En diciembre la ciudad se vuelve inhóspita y agresiva. Duelen las luces que contaminan, los villancicos enlatados, los escaparates que pretenden engullirnos. La ciudad se llena de púas que me hieren. Camino sin reconocer los rincones que tanto amo, como si me llevara una marea de sonrisas prefabricadas y de antifaces que ocultan los rostros. Los curas homófobos le cantan a las familias, sagradas familias que se mienten, que se apuñalan, que comparten langostinos y sonríen falsas a la cuñada envidiada o al hermano egoísta. Ahora toca ser felices, nos lo ordenan desde las pantallas, nos lo prescriben desde los púlpitos, nos lo recuerdan en tarjetas horrorosas las instituciones que a duras penas logran cerrar sus presupuestos. Es la hora de brindar y de engañarnos un poquito más con el perfume que nos vuelve irresistibles, abrazados a una armonía familiar que no es más que un falso salvoconducto para la supervivencia.

La ciudad se convierte en diciembre en un túnel oscuro que respira a duras penas, como si fuera un enfermo moribundo. Tose y tose al ritmo de las panderetas. Vomita tarjetas de crédito, cáscaras de gambas y dulces vendidos al peso en el Mercadona. Los niños se atragantan con los anuncios de canal Disney y lloran caprichosos por el bulevar de los sueños rotos. Comer, beber, ¿amar? Manteles blancos, vajilla de la Cartuja, copas de cristal, tiritas para los corazones partíos . Las madres repasan todas las costuras mientras que los padres sientan cátedra y remueven las copas como si fueran enólogos. Cuando llega el postre, el licor 43 y el Marie Brizard, ya no es posible mantener la compostura y los collares de perlas falsas bien pueden enredarse entre las velas compradas a última hora en el todo a cien.
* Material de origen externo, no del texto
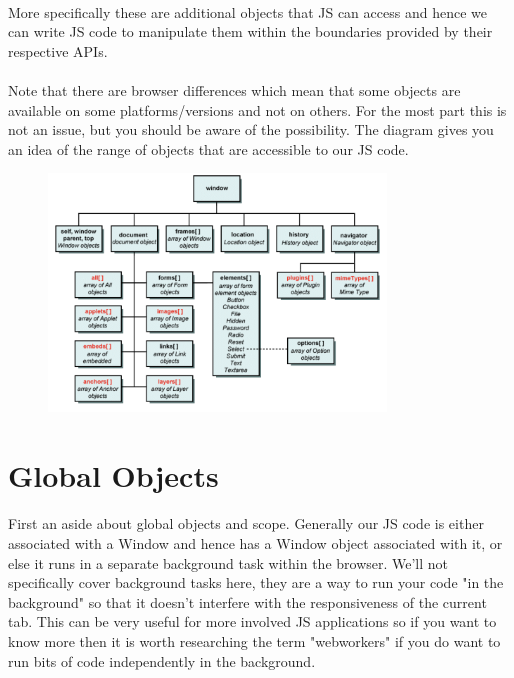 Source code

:\paragraph{} More specifically these are additional objects that JS can access and hence we can write JS code to manipulate them within the boundaries provided by their respective APIs.
\paragraph{} Note that there are browser differences which mean that some objects are available on some platforms/versions and not on others. For the most part this is not an issue, but you should be aware of the possibility. The diagram gives you an idea of the range of objects that are accessible to our JS code.

\begin{figure}[H]
\centering
\includegraphics[width=0.8\textwidth]{figures/window-object-hierarchy}
\label{fig:window-object-hierarchy}
\caption{}
\end{figure}



\section{Global Objects}
\paragraph{} First an aside about global objects and scope. Generally our JS code is either associated with a Window and hence has a Window object associated with it, or else it runs in a separate background task within the browser. We'll not specifically cover background tasks here, they are a way to run your code "in the background" so that it doesn't interfere with the responsiveness of the current tab. This can be very useful for more involved JS applications so if you want to know more then it is worth researching the term "webworkers" if you do want to run bits of code independently in the background.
La ciudad navideña me hiela la sangre y me vuelve a convertir en el hombre que nunca quise ser. El huidizo, el arisco, el insensible, el macho que nunca debe bajar la guardia. Mi yo se disuelve y estoy a punto de evaporarme, perseguido por Jorge Javier y Belén Esteban, que insisten en salvarme con doce uvas. Entonces, comprendo que la Navidad se ha convertido en la metáfora más cruel del mundo superficial, mediocre y cateto que nos ha tocado en suerte. El mundo en el que la Esteban es una reina y en el que un rey que reina pero no gobierna nos recuerda cada nochebuena lo desiguales que somos. Pese a que el Corte Inglés nos insista en que la felicidad está al alcance de todos

Entre la lluvia de este diciembre en el que Eros venció a Tánatos, aunque no ha sido capaz de renunciar a las lágrimas que le recuerdan que está vivo, he descubierto un pasadizo secreto para escapar de los peces en el río. Me he atrevido a descubrir la ciudad invisible que habita bajo los charcos. Dos ventanas, una película, seis novelas. He dejado atrás la cobardía y he buscado el rastro de los adoquines, el silencio de las plazas, el calor de una taza de café. He seguido las huellas que han ido dejado las zapatillas de una atleta y las pistas de un elegante erizo que me ha convencido de que solo desde la ternura es posible abandonar los campos de batalla. Y así, bajo un paraguas con olor a tabaco de liar y chocolate, me he librado del tufillo reaccionario de la nochebuena y he elegido las manos que pueden ayudarme a construir la casa en la que me gustaría morirme comiendo gelatina de azahar. Por una vez en mi vida, he sido fiel a las enseñanzas de Italo Calvino y he sabido reconocer quién y qué en medio del infierno no es infierno. Y le he pedido a los únicos reyes en los que creo que esa ciudad invisible dure, y que tenga espacio, y que mis ojos no dejen de mirarla.